After completing his undergraduate degree, Alan redirected his academic focus to Pakistan, where he undertook longitudinal fieldwork on agricultural systems and rural social organisation. He worked closely with scientists and extension workers in the National Agricultural Research Centre in Islamabad to help local farmers develop effective strategies to deal with environmental and economic change. I travelled with him to Pakistan in the late 1990s, to help him establish a grassroots driven NGO to provide concrete advice and support to local farmers in a rainfed agricultural region of Punjab. The NGO, sadly, fell afoul of Pakistan’s sometimes capricious political landscape and was “unrecognised” shortly after it started operations. His enduring legacy in Pakistan is University College Islamabad, one of the first partnerships in the country to provide courses in Pakistan that were eligible for credit in University College London. It allows Pakistani students to complete a significant part of their undergraduate course in their home country. Like everything Alan did, it built on his considerable business acumen alongside his compassion and scholarship.
Alan returned to his research on Polish migrants in France after his health made travelling to Pakistan more challenging. In his final years, he travelled frequently to Poland where he wrote, directed and produced theatrical productions and demonstrated his longstanding commitment to diverse forms of communication. Alan wore many professional hats throughout his life, and he was very pleased with being able to add director and playwright hats in recent years.
At the University of Kent, Alan played a central role in the life of the anthropology programme. He was deeply involved in both the Association of Social Anthropologists conferences and the Royal Anthropological Institute Film Festivals, both of which were hosted at Kent on multiple occasions. His passion for visual anthropology made the Film Festival a particular passion for him. He believed in communicating in the most effective ways possible and that included film and photography. He combined scholarly rigour with a genuine commitment to students. He inspired students with a passion for ethnography and fostered a collegial and supportive departmental culture. Beyond academia, he championed applied anthropology and believed strongly in the discipline’s ability to illuminate pressing social issues.

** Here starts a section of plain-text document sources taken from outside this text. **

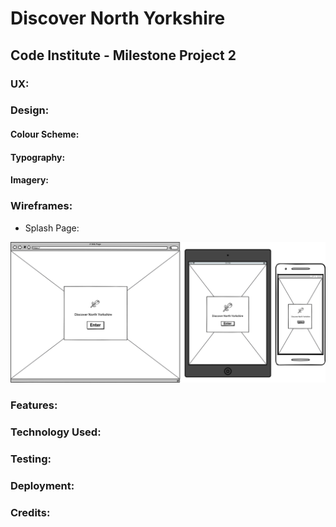 # Discover North Yorkshire

## Code Institute - Milestone Project 2

### UX:

### Design:

#### Colour Scheme:

#### Typography:

#### Imagery:

### Wireframes:

* Splash Page:

![splash-page-wireframe](assets/wireframes/splash-page.png)

### Features:

### Technology Used:

### Testing:

### Deployment:

### Credits: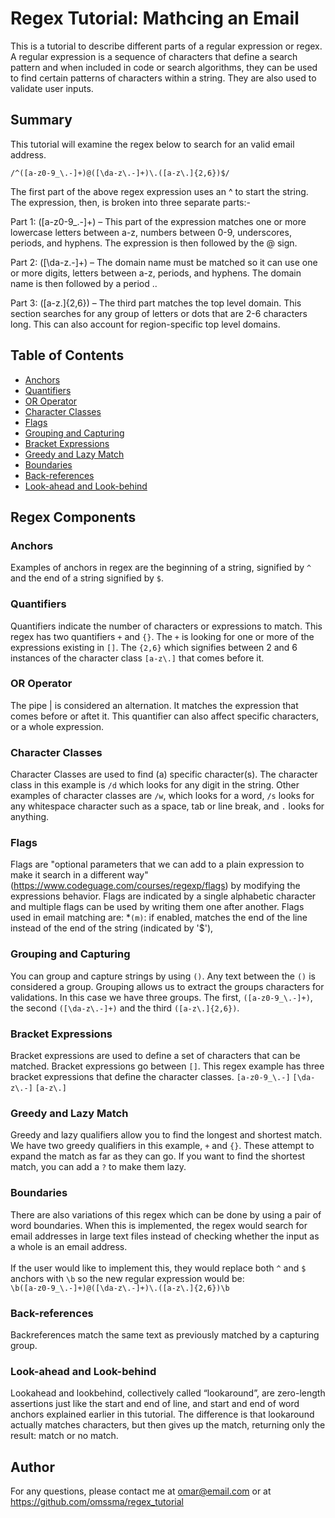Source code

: # Regex Tutorial: Mathcing an Email

This is a tutorial to describe different parts of a regular expression or regex. A regular expression is a sequence of characters that define a search pattern and when included in code or search algorithms, they can be used to find certain patterns of characters within a string. They are also used to validate user inputs.

## Summary

This tutorial will examine the regex below to search for an valid email address.

``/^([a-z0-9_\.-]+)@([\da-z\.-]+)\.([a-z\.]{2,6})$/``

The first part of the above regex expression uses an ^ to start the string. The expression, then, is broken into three separate parts:-

Part 1: ([a-z0-9_\.-]+) – This part of the expression matches one or more lowercase letters between a-z, numbers between 0-9, underscores, periods, and hyphens. The expression is then followed by the @ sign.

Part 2: ([\da-z\.-]+) – The domain name must be matched so it can use one or more digits, letters between a-z, periods, and hyphens. The domain name is then followed by a period \..

Part 3: ([a-z\.]{2,6}) – The third part matches the top level domain. This section searches for any group of letters or dots that are 2-6 characters long. This can also account for region-specific top level domains.

## Table of Contents

- [Anchors](#anchors)
- [Quantifiers](#quantifiers)
- [OR Operator](#or-operator)
- [Character Classes](#character-classes)
- [Flags](#flags)
- [Grouping and Capturing](#grouping-and-capturing)
- [Bracket Expressions](#bracket-expressions)
- [Greedy and Lazy Match](#greedy-and-lazy-match)
- [Boundaries](#boundaries)
- [Back-references](#back-references)
- [Look-ahead and Look-behind](#look-ahead-and-look-behind)

## Regex Components

### Anchors

Examples of anchors in regex are the beginning of a string, signified by ``^`` and the end of a string signified by ``$``. 

### Quantifiers

Quantifiers indicate the number of characters or expressions to match. This regex has two quantifiers ``+`` and ``{}``. The ``+`` is looking for one or more of the expressions existing in ``[]``. The ``{2,6}`` which signifies between 2 and 6 instances of the character class ``[a-z\.]`` that comes before it.

### OR Operator

The pipe | is considered an alternation. It matches the expression that comes before or aftet it. This quantifier can also affect specific characters, or a whole expression.

### Character Classes

Character Classes are used to find (a) specific character(s). The character class in this example is ``/d`` which looks for any digit in the string. Other examples of character classes are ``/w``, which looks for a word, ``/s`` looks for any whitespace character such as a space, tab or line break, and ``.`` looks for anything.

### Flags

Flags are "optional parameters that we can add to a plain expression to make it
search in a different way" (https://www.codeguage.com/courses/regexp/flags) by
modifying the expressions behavior. Flags are indicated by a single alphabetic
character and multiple flags can be used by writing them one after another.
Flags used in email matching are: \*`(m)`: if enabled, matches the end of the line instead of the end of the string
(indicated by '$'),

### Grouping and Capturing

You can group and capture strings by using ``()``. Any text between the ``()`` is considered a group. Grouping allows us to extract the groups characters for validations. In this case we have three groups. The first, ``([a-z0-9_\.-]+)``, the second ``([\da-z\.-]+)`` and the third ``([a-z\.]{2,6})``. 

### Bracket Expressions

Bracket expressions are used to define a set of characters that can be matched. Bracket expressions go between ``[]``. This regex example has three bracket expressions that define the character classes.
``[a-z0-9_\.-]``
``[\da-z\.-]``
``[a-z\.]``

### Greedy and Lazy Match

Greedy and lazy qualifiers allow you to find the longest and shortest match. We have two greedy qualifiers in this example, ``+`` and ``{}``. These attempt to expand the match as far as they can go. If you want to find the shortest match, you can add a ``?`` to make them lazy.

### Boundaries

There are also variations of this regex which can be done by using a pair of word boundaries. When this is implemented, the regex would search for email addresses in large text files instead of checking whether the input as a whole is an email address. 
<br><br> If the user would like to implement this, they would replace both `^` and `$` anchors with `\b` so the new regular expression would be:
<br> `\b([a-z0-9_\.-]+)@([\da-z\.-]+)\.([a-z\.]{2,6})\b`

### Back-references

Backreferences match the same text as previously matched by a capturing group.

### Look-ahead and Look-behind

Lookahead and lookbehind, collectively called “lookaround”, are zero-length assertions just like the start and end of line, and start and end of word anchors explained earlier in this tutorial. The difference is that lookaround actually matches characters, but then gives up the match, returning only the result: match or no match.

## Author

For any questions, please contact me at omar@email.com or at https://github.com/omssma/regex_tutorial
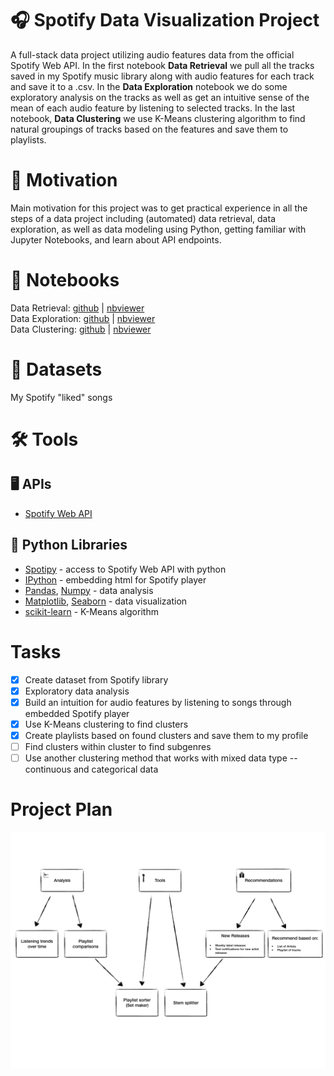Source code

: # 🎧 Spotify Data Visualization Project
A full-stack data project utilizing audio features data from the official Spotify Web API.  In the first notebook **Data Retrieval** we pull all the tracks saved in my Spotify music library along with audio features for each track and save it to a .csv.  In the **Data Exploration** notebook we do some exploratory analysis on the tracks as well as get an intuitive sense of the mean of each audio feature by listening to selected tracks.  In the last notebook, **Data Clustering** we use K-Means clustering algorithm to find natural groupings of tracks based on the features and save them to playlists.  

# 🌱 Motivation
Main motivation for this project was to get practical experience in all the steps of a data project including (automated) data retrieval, data exploration, as well as data modeling using Python, getting familiar with Jupyter Notebooks, and learn about API endpoints.

# 📓 Notebooks
Data Retrieval: [github](https://github.com/rtedwards/spotify-data-visualizations/blob/master/notebooks/spotify-data-retrieval.ipynb) | [nbviewer](https://nbviewer.jupyter.org/github/rtedwards/spotify-data-visualizations/blob/master/notebooks/spotify-data-retrieval.ipynb)  
Data Exploration: [github](https://github.com/rtedwards/spotify-data-visualizations/blob/master/notebooks/spotify-data-exploration.ipynb) | [nbviewer](https://nbviewer.jupyter.org/github/rtedwards/spotify-data-visualizations/blob/master/notebooks/spotify-data-exploration.ipynb)  
Data Clustering: [github](https://github.com/rtedwards/spotify-data-visualizations/blob/master/notebooks/spotify-data-clustering.ipynb) | [nbviewer](https://nbviewer.jupyter.org/github/rtedwards/spotify-data-visualizations/blob/master/notebooks/spotify-data-clustering.ipynb)

# 📁 Datasets
My Spotify "liked" songs

# 🛠️ Tools
## 🖥️ APIs

+ [Spotify Web API](https://developer.spotify.com/documentation/web-api/)

## 🐍 Python Libraries

+ [Spotipy](https://spotipy.readthedocs.io/en/latest/) - access to Spotify Web API with python
+ [IPython](https://ipython.readthedocs.io/en/stable/api/generated/IPython.display.html) - embedding html for Spotify player
+ [Pandas](https://pandas.pydata.org/), [Numpy](https://www.numpy.org/) - data analysis
+ [Matplotlib](https://matplotlib.org/), [Seaborn](https://seaborn.pydata.org/) - data visualization
+ [scikit-learn](https://scikit-learn.org/stable/modules/clustering.html#clustering) - K-Means algorithm


# Tasks

- [x] Create dataset from Spotify library  
- [x] Exploratory data analysis  
- [x] Build an intuition for audio features by listening to songs through embedded Spotify player  
- [x] Use K-Means clustering to find clusters  
- [x] Create playlists based on found clusters and save them to my profile  
- [ ] Find clusters within cluster to find subgenres
- [ ] Use another clustering method that works with mixed data type -- continuous and categorical data  

# Project Plan
![Flowchart](spotify-project-flowchart.png)
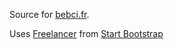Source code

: Source for [bebci.fr](https://remram44.gitlab.io/bebci-website/).

Uses [Freelancer](http://startbootstrap.com/template-overviews/freelancer/) from [Start Bootstrap](http://startbootstrap.com/)
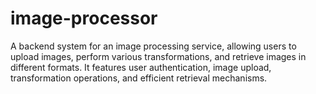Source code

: # image-processor
A backend system for an image processing service, allowing users to upload images, perform various transformations, and retrieve images in different formats. It features user authentication, image upload, transformation operations, and efficient retrieval mechanisms.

While Alan wrote on many topics, his most well-known publications are perhaps the edited volumes he produced with Roy Ellen and Peter Parkes (Ellen, Parkes and Bicker 2000) and Paul Sillitoe and Johan Pottier (Bicker, Sillitoe and Pottier 2003). These collections shaped debates on the significance of environmental anthropology, indigenous knowledge and participatory research for development. His longstanding collaborations with Michael Fischer and David Zeitlyn ensured that he was always looking for ways to adopt innovative information technologies in every aspect of his research. When he deployed me to the field to be his “eyes and ears” in Punjab, he persuaded me to include digital visual tools, GPS trackers and ensured that I not neglect any potential benefit of “cutting edge” technologies (most of which now seem ridiculously slow and clunky).
Warm, generous, and loved, Alan Bicker is remembered not only for his scholarship but also for his humanity. His legacy endures through the students he guided, the colleagues he supported, and the communities whose lives he documented with empathy and care. One of Alan’s many gifts was bringing people together. Even at his funeral, both in person and online, there were Muslims in Pakistan, Catholics in Poland and a rabbi saying kaddish. He was predeceased by the love of his life, Lyn. He is survived by his two daughters, Julia and Rachel and three grandchildren, Katie, Joe and Dan.
References
Bicker, A., P. Sillitoe & J. Pottier (eds) 2010. Negotiating local knowledge: power and identity in development. (Anthropology, culture, and society). London Sterling, Va: Pluto Press.
Ellen, R. F., P. Parkes & A. Bicker (eds) 2003. Indigenous environmental knowledge and its transformations: critival anthropological perspectives: edited by Roy Ellen, Peter Parkes, Alan Bicker, University of Kent at Canterbury, UK. (Studies in environmental anthropology volume 5). London New York: Routledge.